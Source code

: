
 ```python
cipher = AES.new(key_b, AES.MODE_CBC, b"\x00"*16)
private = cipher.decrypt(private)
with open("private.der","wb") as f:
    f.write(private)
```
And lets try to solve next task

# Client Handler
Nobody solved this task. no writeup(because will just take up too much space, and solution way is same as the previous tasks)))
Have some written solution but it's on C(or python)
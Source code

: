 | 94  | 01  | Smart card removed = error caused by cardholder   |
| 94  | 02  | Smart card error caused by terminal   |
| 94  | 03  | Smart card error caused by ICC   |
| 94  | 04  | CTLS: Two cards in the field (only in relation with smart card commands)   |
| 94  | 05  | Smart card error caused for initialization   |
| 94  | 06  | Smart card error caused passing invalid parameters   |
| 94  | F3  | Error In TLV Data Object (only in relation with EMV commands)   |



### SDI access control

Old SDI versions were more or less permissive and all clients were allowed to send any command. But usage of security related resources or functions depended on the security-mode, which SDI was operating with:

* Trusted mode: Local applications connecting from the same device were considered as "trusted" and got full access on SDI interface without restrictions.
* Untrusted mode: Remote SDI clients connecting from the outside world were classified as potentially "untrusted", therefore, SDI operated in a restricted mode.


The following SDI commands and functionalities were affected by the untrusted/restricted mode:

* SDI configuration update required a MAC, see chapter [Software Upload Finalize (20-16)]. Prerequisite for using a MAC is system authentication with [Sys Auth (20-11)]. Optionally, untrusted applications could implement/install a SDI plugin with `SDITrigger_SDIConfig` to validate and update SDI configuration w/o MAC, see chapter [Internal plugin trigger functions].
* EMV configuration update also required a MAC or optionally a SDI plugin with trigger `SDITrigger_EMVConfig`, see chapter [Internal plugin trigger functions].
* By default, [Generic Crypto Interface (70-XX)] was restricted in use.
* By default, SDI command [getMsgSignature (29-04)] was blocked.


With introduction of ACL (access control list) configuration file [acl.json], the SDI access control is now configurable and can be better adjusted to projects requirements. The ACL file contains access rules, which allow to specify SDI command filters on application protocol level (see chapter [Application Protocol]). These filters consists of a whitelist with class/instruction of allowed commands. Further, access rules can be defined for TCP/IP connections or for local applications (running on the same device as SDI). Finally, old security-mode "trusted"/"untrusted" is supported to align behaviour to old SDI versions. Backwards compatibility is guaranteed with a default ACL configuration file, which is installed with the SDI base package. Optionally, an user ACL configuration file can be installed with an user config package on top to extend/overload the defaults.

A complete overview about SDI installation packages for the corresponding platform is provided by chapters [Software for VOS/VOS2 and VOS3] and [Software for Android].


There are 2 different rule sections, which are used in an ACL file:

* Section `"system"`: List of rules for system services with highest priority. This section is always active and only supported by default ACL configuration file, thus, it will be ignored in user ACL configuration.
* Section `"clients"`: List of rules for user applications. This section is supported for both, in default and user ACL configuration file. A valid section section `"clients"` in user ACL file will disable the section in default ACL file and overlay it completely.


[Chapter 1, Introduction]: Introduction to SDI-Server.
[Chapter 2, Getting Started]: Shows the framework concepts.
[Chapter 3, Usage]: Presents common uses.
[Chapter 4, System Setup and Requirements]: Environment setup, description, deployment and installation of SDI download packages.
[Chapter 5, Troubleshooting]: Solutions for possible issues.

- - - - -

▶ **WORK REQUIRED**
Reproducing the whole listing above is not the task. Copy exactly only the lines from the one with "error caused for" to the one with "(29-04)] was blocked.", both kept.

▶ **EXERCISE SOLUTION**
| 94  | 05  | Smart card error caused for initialization   |
| 94  | 06  | Smart card error caused passing invalid parameters   |
| 94  | F3  | Error In TLV Data Object (only in relation with EMV commands)   |



### SDI access control

Old SDI versions were more or less permissive and all clients were allowed to send any command. But usage of security related resources or functions depended on the security-mode, which SDI was operating with:

* Trusted mode: Local applications connecting from the same device were considered as "trusted" and got full access on SDI interface without restrictions.
* Untrusted mode: Remote SDI clients connecting from the outside world were classified as potentially "untrusted", therefore, SDI operated in a restricted mode.


The following SDI commands and functionalities were affected by the untrusted/restricted mode:

* SDI configuration update required a MAC, see chapter [Software Upload Finalize (20-16)]. Prerequisite for using a MAC is system authentication with [Sys Auth (20-11)]. Optionally, untrusted applications could implement/install a SDI plugin with `SDITrigger_SDIConfig` to validate and update SDI configuration w/o MAC, see chapter [Internal plugin trigger functions].
* EMV configuration update also required a MAC or optionally a SDI plugin with trigger `SDITrigger_EMVConfig`, see chapter [Internal plugin trigger functions].
* By default, [Generic Crypto Interface (70-XX)] was restricted in use.
* By default, SDI command [getMsgSignature (29-04)] was blocked.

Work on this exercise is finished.